Casting and chemistry can, occasionally, trump concept. So NBC’s big-box-store development approach receives an unexpected (and slightly ironic) infusion of energy from “Superstore,” thanks largely to America Ferrera and Ben Feldman as its adorable, meant-for-each-other leads. While much of this is familiar – and even echoes that “People of Walmart” Web meme – the show comes closer to approximating the desired mix of sweetness and silliness than most of the network’s workplace series have since “The Office.” Receiving an early preview behind “The Voice,” “Superstore” returns in January with the also-OK “Telenovela,” offering a pretty good comedy hour, at reasonable prices.
Despite a single-camera format, “Superstore” only once ventures beyond the parking lot of the fictional wholesaler, Cloud 9, during the four episodes previewed. The premiere introduces Jonah (“Mad Men’s” Feldman, last seen on NBC in the short-lived romantic comedy “A to Z”), who immediately antagonizes the level-headed Amy (Ferrera) by giving off an elitist vibe.
The episodes don’t divulge anything about his background, or much about hers. But even when they’re bickering (which is often), it’s obvious that he’s smitten, and that she’s more intrigued by him than she cares to let on.
Not surprisingly, everything else around them is played much, much more broadly, from the hyper-vigilant assistant manager Dina (Lauren Ash), who is convinced Jonah has the hots for her; to the clueless boss (Mark McKinney of “Kids in the Hall”), a Christian who seeks to inspire employees by playing the “Jurassic Park” theme and, in a later episode, awkwardly tries to demonstrate how cool he is with the idea of gay marriage. In another, the wheelchair-bound Garrett (Colton Dunn) spends the entire show trying to avoid a company photographer, knowing that a disabled African-American is irresistible fodder for the corporate magazine.
Created by “The Office” alum Justin Spitzer, “Superstore” is predictable in a lot of places. But then, the show will deliver a surprise, like a riff on “American Beauty,” or someone describing Jonah as being so cute that he’s like “a panda and a Disney princess had a baby” and, later, “like a villain on the CW.”

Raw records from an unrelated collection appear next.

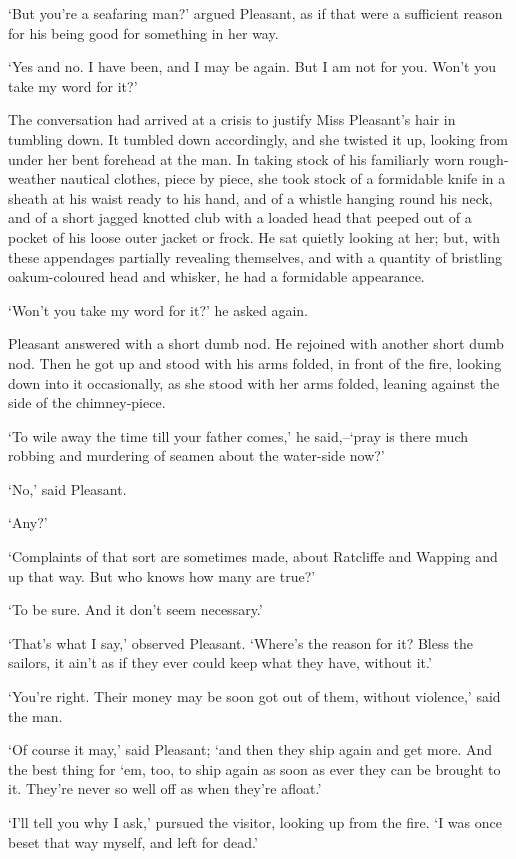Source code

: ‘But you’re a seafaring man?’ argued Pleasant, as if that were a
sufficient reason for his being good for something in her way.

‘Yes and no. I have been, and I may be again. But I am not for you.
Won’t you take my word for it?’

The conversation had arrived at a crisis to justify Miss Pleasant’s hair
in tumbling down. It tumbled down accordingly, and she twisted it up,
looking from under her bent forehead at the man. In taking stock of his
familiarly worn rough-weather nautical clothes, piece by piece, she took
stock of a formidable knife in a sheath at his waist ready to his hand,
and of a whistle hanging round his neck, and of a short jagged knotted
club with a loaded head that peeped out of a pocket of his loose
outer jacket or frock. He sat quietly looking at her; but, with these
appendages partially revealing themselves, and with a quantity
of bristling oakum-coloured head and whisker, he had a formidable
appearance.

‘Won’t you take my word for it?’ he asked again.

Pleasant answered with a short dumb nod. He rejoined with another short
dumb nod. Then he got up and stood with his arms folded, in front of
the fire, looking down into it occasionally, as she stood with her arms
folded, leaning against the side of the chimney-piece.

‘To wile away the time till your father comes,’ he said,--‘pray is there
much robbing and murdering of seamen about the water-side now?’

‘No,’ said Pleasant.

‘Any?’

‘Complaints of that sort are sometimes made, about Ratcliffe and Wapping
and up that way. But who knows how many are true?’

‘To be sure. And it don’t seem necessary.’

‘That’s what I say,’ observed Pleasant. ‘Where’s the reason for it?
Bless the sailors, it ain’t as if they ever could keep what they have,
without it.’

‘You’re right. Their money may be soon got out of them, without
violence,’ said the man.

‘Of course it may,’ said Pleasant; ‘and then they ship again and get
more. And the best thing for ‘em, too, to ship again as soon as ever
they can be brought to it. They’re never so well off as when they’re
afloat.’

‘I’ll tell you why I ask,’ pursued the visitor, looking up from the
fire. ‘I was once beset that way myself, and left for dead.’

Admittedly, NBC’s recent comedies have generally done a whole lot of heavy lifting in terms of lowering expectations, and filling the breach between editions of “The Voice” isn’t the most promising of scheduling options. (The network slightly reduced the episode order, maintaining the decision was predicated on budgets and scheduling, not on a lack of faith.)
Whatever the commercial prospects, though, the “Superstore”-“Telenovela” combo not only strikes a blow for diversity by presenting two shows with Latina leads (Eva Longoria headlining the other), but actually delivers some laughs in the process. And even if they’re not actually quite as cute as a panda, for NBC, that’s still pretty, pretty good.